The bailout certainly has its pluses and minuses and is far more complex than the average taxpayer could understand. It requires an understanding of the markets and a historical perspective that only the best economists possess.
The premise of the bailout is simple. We are a credit-based economy. Individuals rely on credit cards to make purchases, to get advances and as a convenient way of conducting commerce on the Internet. Companies need credit for a number of reasons including purchasing supplies, funding special projects and advertising. When credit is not free-flowing; problems ensue.
Last October, when the bailout was initiated, our credit markets were at a virtual standstill. This was hurting businesses and consumers alike. The net effect on the economy was decidedly negative and the subsequent job losses have been only one indicator of frozen credit.
One has to understand that the Secretary of the Treasury and the Chairman of the Federal Reserve are smart people. So are the hundreds of economists, accountants and financial service experts they surround themselves with. The steps they initiated in October were not simply knee-jerk, but based on what we learned from America in the thirties and the theories of some of the most respected economists of the past seventy years.
The original purpose of the bailout funds was to inject cash into the frozen credit markets. Banks, hard hit by losses in the mortgage markets, had all but stopped lending money. They were instead, desperately holding on to capital. The only way to encourage banks to start lending again was to provide funds to do so and to instill confidence in those lenders that they had a cash reserve.

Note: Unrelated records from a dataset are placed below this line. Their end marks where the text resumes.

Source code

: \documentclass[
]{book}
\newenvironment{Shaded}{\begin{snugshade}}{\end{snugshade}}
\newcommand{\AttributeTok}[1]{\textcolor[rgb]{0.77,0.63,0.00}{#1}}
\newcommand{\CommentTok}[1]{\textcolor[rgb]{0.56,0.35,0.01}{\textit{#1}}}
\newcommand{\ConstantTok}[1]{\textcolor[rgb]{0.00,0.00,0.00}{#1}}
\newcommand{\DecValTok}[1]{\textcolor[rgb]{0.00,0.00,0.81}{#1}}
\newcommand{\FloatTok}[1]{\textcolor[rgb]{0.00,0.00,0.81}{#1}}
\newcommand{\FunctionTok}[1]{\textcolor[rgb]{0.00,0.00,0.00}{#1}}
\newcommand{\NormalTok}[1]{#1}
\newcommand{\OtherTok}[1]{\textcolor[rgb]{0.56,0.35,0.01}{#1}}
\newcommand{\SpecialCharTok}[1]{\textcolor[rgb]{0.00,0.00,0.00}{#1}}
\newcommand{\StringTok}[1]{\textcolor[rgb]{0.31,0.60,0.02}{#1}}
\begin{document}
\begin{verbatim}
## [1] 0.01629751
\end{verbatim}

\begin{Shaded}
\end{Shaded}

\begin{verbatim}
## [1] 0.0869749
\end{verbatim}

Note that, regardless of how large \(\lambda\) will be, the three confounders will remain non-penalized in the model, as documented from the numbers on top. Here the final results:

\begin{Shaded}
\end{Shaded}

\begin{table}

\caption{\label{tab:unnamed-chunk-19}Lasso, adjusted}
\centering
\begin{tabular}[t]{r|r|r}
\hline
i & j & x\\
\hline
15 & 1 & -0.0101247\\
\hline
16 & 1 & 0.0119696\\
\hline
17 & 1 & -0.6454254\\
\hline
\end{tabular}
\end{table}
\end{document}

The other concern of the Treasury Department, Federal Reserve and FDIC was the escalating number of foreclosures. This problem, due to the subprime loan crisis and adjustable rate mortgages combined with falling home values, was threatening to have a ripple effect throughout the economy. The three agencies combined their efforts to help homeowners with loan modifications to reduce the number of foreclosures and help the banks with this process.
The mortgage meltdown already had a ripple effect. Tens of thousands of securities derived from mortgages are held in mutual funds, hedge funds and in other forms. This has caused an enormous problem on two fronts. First, it has devalued these securities, which has led to the failure of the funds that hold them and even the financial firms who have held a big stake in these derivative securities. Secondly, when mortgage terms have to be restructured, it makes it difficult to get the approval of the mortgage owner when the mortgage itself has been sold and then sliced up into derivative securities.
Beyond the bailout help for the banks and financial institutions, a line formed, which included the domestic automakers, several states and a number of other industries hard hit by the economic slowdown. The new administration will apparently have control over the remaining funds and will have the new Treasury Secretary distribute those funds as he sees fit.
It should be understood that the government is not just handing out funds without anything in return. While there is some dispute about the stipulations attached to the funds disbursed and the eventual use of the funds, the government is getting preferred stock and warrants in return. Could the government eventually make a profit on their loans? Possibly.
In the seventies, the government loaned Chrysler Corporation funds to keep the automaker from going under. The government eventually made a $660 million profit on their investment. That will likely not be the case today with the Detroit automakers, but some of the loans to banks and financial institutions could prove to be a wise investment. The economy moves in cycles and many of these businesses have the potential to be profitable again.
The downside to this entire scenario is that it adds to our national deficit. Unless all of the loans are paid back, and additional value is derived from the investments in the financial firms, our children could be bearing the brunt of our financial problems. Whether or not the bailout was prudent is yet to be seen.
With unemployment projected to be near 10% later this year or next, the bailout will most likely have prevented even worse numbers from being a reality. During the Great Depression, unemployment stood at 25%. The bailout won’t make everything good again right away, but it has the potential to move the economy back in the right direction. Recessions generally run from 14 to 16 months and the current one began in December 2007. While some experts foresee tough times through the end of 2010, the bailout may have kept that date from being two or three years later.
Hold onto your hats…………..better days are ahead.